» **DATA FOR THE TASK**
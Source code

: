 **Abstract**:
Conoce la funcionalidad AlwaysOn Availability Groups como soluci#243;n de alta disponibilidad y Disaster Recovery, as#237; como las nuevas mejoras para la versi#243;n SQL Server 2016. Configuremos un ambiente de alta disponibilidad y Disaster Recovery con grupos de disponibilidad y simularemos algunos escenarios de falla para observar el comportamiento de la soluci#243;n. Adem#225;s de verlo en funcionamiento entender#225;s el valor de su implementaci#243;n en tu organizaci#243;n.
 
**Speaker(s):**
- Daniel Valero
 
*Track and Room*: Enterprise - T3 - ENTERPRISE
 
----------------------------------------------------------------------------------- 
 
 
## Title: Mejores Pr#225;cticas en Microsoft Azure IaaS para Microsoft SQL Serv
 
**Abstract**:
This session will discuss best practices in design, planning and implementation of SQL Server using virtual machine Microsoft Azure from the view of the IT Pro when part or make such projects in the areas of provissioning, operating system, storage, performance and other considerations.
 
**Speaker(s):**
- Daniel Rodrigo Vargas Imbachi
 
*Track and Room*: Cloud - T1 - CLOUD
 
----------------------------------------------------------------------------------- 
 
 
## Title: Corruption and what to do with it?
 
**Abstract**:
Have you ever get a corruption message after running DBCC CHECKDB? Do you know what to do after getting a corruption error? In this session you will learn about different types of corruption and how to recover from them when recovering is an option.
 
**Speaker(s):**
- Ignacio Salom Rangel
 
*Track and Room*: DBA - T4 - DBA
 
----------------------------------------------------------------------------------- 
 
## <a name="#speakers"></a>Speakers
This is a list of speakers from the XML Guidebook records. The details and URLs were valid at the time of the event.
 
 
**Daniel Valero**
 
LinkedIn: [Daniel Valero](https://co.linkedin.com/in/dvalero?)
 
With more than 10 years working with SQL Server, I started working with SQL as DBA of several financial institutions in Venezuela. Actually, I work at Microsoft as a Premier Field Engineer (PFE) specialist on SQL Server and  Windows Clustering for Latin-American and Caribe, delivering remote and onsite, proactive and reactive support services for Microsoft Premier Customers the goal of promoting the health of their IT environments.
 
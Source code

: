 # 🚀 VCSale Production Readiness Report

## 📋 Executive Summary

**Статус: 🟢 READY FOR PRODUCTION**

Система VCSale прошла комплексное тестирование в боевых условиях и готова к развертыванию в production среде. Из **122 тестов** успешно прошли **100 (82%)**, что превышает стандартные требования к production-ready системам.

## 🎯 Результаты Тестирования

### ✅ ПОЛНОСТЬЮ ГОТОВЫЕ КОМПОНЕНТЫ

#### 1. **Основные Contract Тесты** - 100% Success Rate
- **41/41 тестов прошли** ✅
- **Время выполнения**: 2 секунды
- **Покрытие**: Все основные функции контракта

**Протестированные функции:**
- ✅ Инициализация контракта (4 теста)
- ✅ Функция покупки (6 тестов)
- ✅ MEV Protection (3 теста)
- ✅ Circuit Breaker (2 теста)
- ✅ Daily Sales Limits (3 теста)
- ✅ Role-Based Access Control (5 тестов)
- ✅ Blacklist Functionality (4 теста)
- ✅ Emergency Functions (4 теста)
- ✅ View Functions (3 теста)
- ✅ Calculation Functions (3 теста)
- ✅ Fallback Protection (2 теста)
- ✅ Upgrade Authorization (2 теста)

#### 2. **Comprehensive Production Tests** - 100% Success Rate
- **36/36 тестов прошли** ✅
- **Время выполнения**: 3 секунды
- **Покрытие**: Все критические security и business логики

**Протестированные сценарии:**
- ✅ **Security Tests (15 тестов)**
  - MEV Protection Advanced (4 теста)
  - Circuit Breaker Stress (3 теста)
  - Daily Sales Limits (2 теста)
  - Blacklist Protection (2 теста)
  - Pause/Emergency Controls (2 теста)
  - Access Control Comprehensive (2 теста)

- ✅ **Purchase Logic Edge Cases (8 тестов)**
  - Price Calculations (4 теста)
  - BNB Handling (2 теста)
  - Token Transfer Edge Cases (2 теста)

---

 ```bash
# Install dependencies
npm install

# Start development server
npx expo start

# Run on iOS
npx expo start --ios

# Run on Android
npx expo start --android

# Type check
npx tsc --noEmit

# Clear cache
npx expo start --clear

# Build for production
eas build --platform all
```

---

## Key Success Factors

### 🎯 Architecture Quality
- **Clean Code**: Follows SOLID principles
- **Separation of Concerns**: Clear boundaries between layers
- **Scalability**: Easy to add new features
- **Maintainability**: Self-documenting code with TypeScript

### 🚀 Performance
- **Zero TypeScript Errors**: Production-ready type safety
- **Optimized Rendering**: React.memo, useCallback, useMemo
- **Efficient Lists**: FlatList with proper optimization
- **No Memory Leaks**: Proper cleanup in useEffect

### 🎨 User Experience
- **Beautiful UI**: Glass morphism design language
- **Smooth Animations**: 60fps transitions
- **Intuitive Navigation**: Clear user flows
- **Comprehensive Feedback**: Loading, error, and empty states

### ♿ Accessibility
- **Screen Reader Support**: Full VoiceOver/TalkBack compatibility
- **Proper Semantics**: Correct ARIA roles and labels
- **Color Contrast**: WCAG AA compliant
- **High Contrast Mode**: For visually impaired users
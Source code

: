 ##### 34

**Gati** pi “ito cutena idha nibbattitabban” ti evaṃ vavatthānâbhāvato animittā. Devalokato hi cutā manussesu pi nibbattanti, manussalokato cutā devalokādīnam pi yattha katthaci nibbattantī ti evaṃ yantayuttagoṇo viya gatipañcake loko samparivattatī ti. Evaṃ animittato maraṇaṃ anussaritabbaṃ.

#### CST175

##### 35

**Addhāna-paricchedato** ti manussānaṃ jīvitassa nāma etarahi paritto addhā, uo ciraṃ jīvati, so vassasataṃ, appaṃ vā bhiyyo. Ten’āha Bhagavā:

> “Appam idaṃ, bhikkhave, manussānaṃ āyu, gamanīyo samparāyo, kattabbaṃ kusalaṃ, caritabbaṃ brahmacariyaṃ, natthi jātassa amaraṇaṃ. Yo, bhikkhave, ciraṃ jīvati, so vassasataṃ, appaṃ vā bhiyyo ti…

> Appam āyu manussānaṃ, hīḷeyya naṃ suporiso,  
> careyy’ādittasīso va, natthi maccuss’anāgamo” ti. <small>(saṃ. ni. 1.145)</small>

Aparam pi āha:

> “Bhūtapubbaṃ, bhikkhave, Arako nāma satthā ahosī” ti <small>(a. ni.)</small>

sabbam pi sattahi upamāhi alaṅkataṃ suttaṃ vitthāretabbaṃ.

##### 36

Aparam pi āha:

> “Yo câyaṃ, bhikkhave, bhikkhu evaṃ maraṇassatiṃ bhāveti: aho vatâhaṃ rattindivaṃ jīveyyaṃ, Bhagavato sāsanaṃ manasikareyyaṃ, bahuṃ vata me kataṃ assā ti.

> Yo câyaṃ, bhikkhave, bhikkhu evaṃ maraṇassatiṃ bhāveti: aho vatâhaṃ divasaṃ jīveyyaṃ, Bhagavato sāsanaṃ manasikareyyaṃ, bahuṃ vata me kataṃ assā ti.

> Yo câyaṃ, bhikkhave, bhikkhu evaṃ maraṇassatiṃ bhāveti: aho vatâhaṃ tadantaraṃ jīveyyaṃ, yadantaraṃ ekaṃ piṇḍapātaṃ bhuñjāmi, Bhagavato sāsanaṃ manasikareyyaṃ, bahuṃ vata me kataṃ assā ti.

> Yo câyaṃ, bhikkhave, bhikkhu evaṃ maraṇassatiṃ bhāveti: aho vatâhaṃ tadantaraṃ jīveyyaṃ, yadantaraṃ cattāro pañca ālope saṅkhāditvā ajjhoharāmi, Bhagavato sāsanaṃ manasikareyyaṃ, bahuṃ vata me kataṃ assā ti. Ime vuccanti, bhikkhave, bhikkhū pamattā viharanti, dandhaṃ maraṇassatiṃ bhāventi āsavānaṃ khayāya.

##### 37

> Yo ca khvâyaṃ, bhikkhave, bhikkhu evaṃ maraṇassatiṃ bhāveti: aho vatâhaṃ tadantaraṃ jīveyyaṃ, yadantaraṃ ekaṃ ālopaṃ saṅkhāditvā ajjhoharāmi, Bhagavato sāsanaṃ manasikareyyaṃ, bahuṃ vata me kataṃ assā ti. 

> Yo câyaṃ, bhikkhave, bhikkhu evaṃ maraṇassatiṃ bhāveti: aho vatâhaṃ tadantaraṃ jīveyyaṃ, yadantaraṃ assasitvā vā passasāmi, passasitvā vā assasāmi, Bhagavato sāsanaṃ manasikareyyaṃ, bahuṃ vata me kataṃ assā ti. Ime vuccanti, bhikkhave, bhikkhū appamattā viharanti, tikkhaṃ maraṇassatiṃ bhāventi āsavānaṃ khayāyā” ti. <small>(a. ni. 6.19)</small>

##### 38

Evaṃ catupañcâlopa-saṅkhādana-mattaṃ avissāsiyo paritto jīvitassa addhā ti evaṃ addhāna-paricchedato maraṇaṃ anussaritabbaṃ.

» **WORK ORDER**
The answer must consist of each line from the entries that contains the string "Cases".

» **EXERCISE ANSWER**
- ✅ **Purchase Logic Edge Cases (8 тестов)**
  - Token Transfer Edge Cases (2 теста)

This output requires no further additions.